Wednesday, July 28, 2010
Why’d I Buy It?: One of the twofers that MGM has released in their, “The Goddamn plane has crashed into the mountain!” fire sale was this twofer of Blackula. For those of you doing the math that’s two Blacula films for ten dollars, and that equals… Well fuck, do I even have to tell you? Is this your first time on the blog? (Disclaimer: If this is your first time on the blog welcome.)
Why Haven’t I Watched It?: I don’t know once you’ve seen one Blacula haven’t you seen them all? (Disclaimer: Statement not actually racist. Black Vampires are a varied and diverse people ranging from Jefferson Twilight, To The Daywalker, to Armond White. The Statement only refered to the question of the possibility of variety within a film devoted to this particular Blacula.)

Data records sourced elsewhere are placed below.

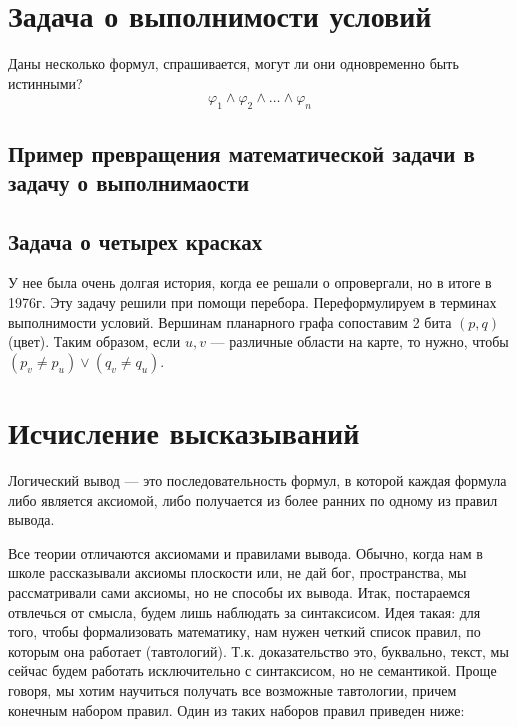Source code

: \section{Задача о выполнимости условий}
Даны несколько формул, спрашивается, могут ли они одновременно быть истинными? 
$$\varphi_1 \wedge \varphi_2 \wedge \dots \wedge \varphi_n$$
\subsection{Пример превращения математической задачи в задачу о выполнимаости}
\subsection{Задача о четырех красках}
У нее была очень долгая история, когда ее решали о опровергали, но в итоге в 1976г. Эту задачу решили при помощи перебора. Переформулируем в терминах выполнимости условий. Вершинам планарного графа сопоставим 2 бита $(p, q)$ (цвет). Таким образом, если $u, v$ --- различные области на карте, то нужно, чтобы $(p_v \neq p_u) \vee (q_v \neq q_u)$.

\section{Исчисление высказываний}
\begin{definition}
    Логический вывод --- это последовательность формул, в которой каждая формула либо является аксиомой, либо получается из более ранних по одному из правил вывода.
\end{definition}

Все теории отличаются аксиомами и правилами вывода. Обычно, когда нам в школе рассказывали аксиомы плоскости или, не дай бог, пространства, мы рассматривали сами аксиомы, но не способы их вывода. Итак, постараемся отвлечься от смысла, будем лишь наблюдать за синтаксисом. Идея такая: для того, чтобы формализовать математику, нам нужен четкий список правил, по которым она работает (тавтологий). Т.к. доказательство это, буквально, текст, мы сейчас будем работать исключительно с синтаксисом, но не семантикой. Проще говоря, мы хотим научиться получать все возможные тавтологии, причем конечным набором правил. Один из таких наборов правил приведен ниже:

How Was It?: Better then expected.
Scream Blacula Scream follows a rift in a Voodoo cult. The leader dies, passing over her douchey son, and naming as her successor Pam Grier, because well she’s Pam Grier and thus self evidently the best person to do the job. The spurned son decides to get revenge by resurrecting Prince Mamuwalde, which is kind of like trying to get revenge on an ex by giving yourself Herpes in the hopes that she’ll sleep with you.
Prince Mamuwalde gets down to doing what Prince Mamu-awfuckit, Blacula, does. Namely, be charming as hell, speak in a strangely hypnotic accent and eat people. William Marshall is never anything less then fun to watch. And he’s joined by Pam Grier, whose, well whose fucking Pam Grier. I mean yes she’s amazing. Water also wet, sky is blue.

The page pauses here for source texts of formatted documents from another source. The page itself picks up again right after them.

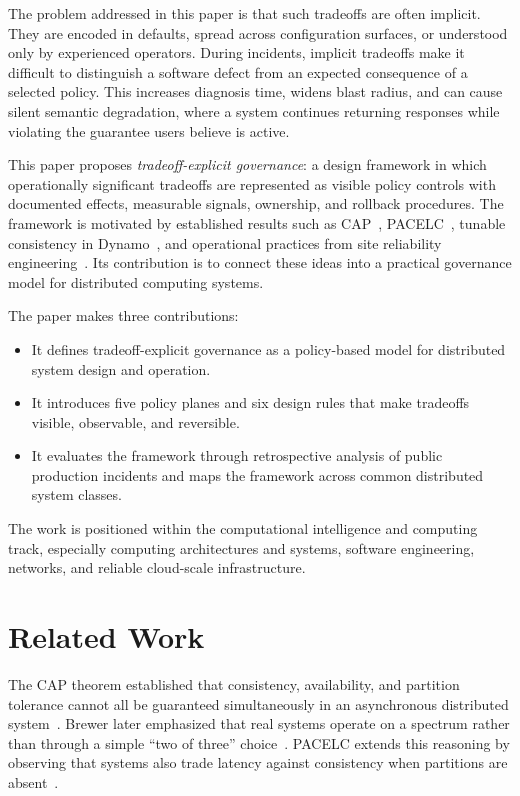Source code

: \documentclass[conference]{IEEEtran}
\begin{document}
The problem addressed in this paper is that such tradeoffs are often implicit. They are encoded in defaults, spread across configuration surfaces, or understood only by experienced operators. During incidents, implicit tradeoffs make it difficult to distinguish a software defect from an expected consequence of a selected policy. This increases diagnosis time, widens blast radius, and can cause silent semantic degradation, where a system continues returning responses while violating the guarantee users believe is active.

This paper proposes \textit{tradeoff-explicit governance}: a design framework in which operationally significant tradeoffs are represented as visible policy controls with documented effects, measurable signals, ownership, and rollback procedures. The framework is motivated by established results such as CAP~\cite{brewer2000cap,gilbert2002brewer}, PACELC~\cite{pacelc}, tunable consistency in Dynamo~\cite{dynamo}, and operational practices from site reliability engineering~\cite{sre}. Its contribution is to connect these ideas into a practical governance model for distributed computing systems.

The paper makes three contributions:
\begin{itemize}
    \item It defines tradeoff-explicit governance as a policy-based model for distributed system design and operation.
    \item It introduces five policy planes and six design rules that make tradeoffs visible, observable, and reversible.
    \item It evaluates the framework through retrospective analysis of public production incidents and maps the framework across common distributed system classes.
\end{itemize}

The work is positioned within the computational intelligence and computing track, especially computing architectures and systems, software engineering, networks, and reliable cloud-scale infrastructure.

\section{Related Work}

The CAP theorem established that consistency, availability, and partition tolerance cannot all be guaranteed simultaneously in an asynchronous distributed system~\cite{brewer2000cap,gilbert2002brewer}. Brewer later emphasized that real systems operate on a spectrum rather than through a simple ``two of three'' choice~\cite{brewer2012cap}. PACELC extends this reasoning by observing that systems also trade latency against consistency when partitions are absent~\cite{pacelc}.
\end{document}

Scream Blacula Scream is a bit more kitsch dependant then its predecessor. Not that Blacula was free of kitsch. It is after all, a movie called Blacula. Its weighed down by a lot of scenes involving the internal politics of Voodoo, and its intersection with the “straight” world. As well as a baffling subplot involving the Vamped son of the former leader trying to forment an uprising in Blacula’s coven. Which leads to little more then Blacula coming in at inopportune moments and pimp slapping him. These scenes could be called tongue in cheek, but that would imply consistency of tone and clarity of vision.
Still while Blacula certainly had scenes like the one that follows, Scream Blacula Scream is dependant upon them.

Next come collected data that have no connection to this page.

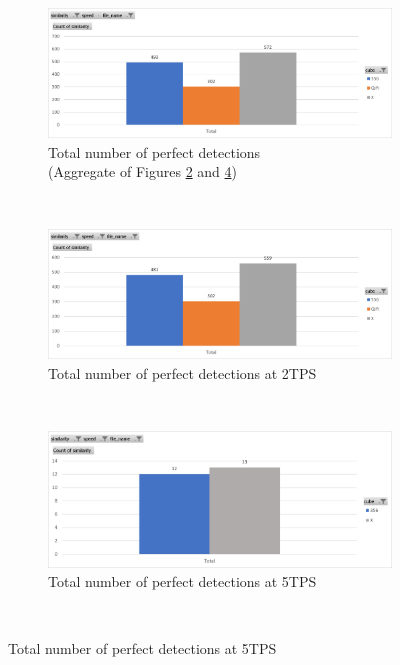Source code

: \begin{figure}
\caption{Perfect Detections by Cube}
\label{fig:perfect-detections-by-cube}
\begin{subfigure}{\textwidth}
    \centering
    \caption{Total number of perfect detections \\ (Aggregate of Figures \ref{fig:perfect-detections-by-cube-2tps} and \ref{fig:perfect-detections-by-cube-5tps})}
    \label{fig:perfect-detections-by-cube-total}
    \includegraphics[width=\linewidth]{Figures/7 Evaluation/perfect_detections_by_cube.png}
    \vspace*{.1mm}
\end{subfigure}\\
\begin{subfigure}{\textwidth}
    \centering
    \caption{Total number of perfect detections at 2TPS}
    \label{fig:perfect-detections-by-cube-2tps}
    \includegraphics[width=\linewidth]{Figures/7 Evaluation/perfect_detections_by_cube_2tps.png}
    \vspace*{.1mm}
\end{subfigure}\\
\begin{subfigure}{\textwidth}
    \centering
    \caption{Total number of perfect detections at 5TPS}
    \label{fig:perfect-detections-by-cube-5tps}
    \includegraphics[width=\linewidth]{Figures/7 Evaluation/perfect_detections_by_cube_5tps.png}
    \vspace*{.1mm}
\end{subfigure}\\
\end{figure}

Now granted if a film entitled Scream Blacula Scream didn’t include scenes like that, you’d be disappointed. I’m not saying it shouldn’t feature. I’m just saying Blacula was better able to modulate its tone. Still the film does slip in a few genuinely creepy scenes. Particularly an ill advised raid by the LAPD on Blacula’s vamp infested pad.
Scream Blacula Scream is about as much fun as you’d expect a film called Scream Blacula Scream to be. Its blessed with two charismatic leads and a good sense of humor about its own ridiculous that doesn’t keep it from occasionally playing things straight.
It may not be a great film, but if you’re looking for an exploitation programmer, you could do a whole hell of a lot worse.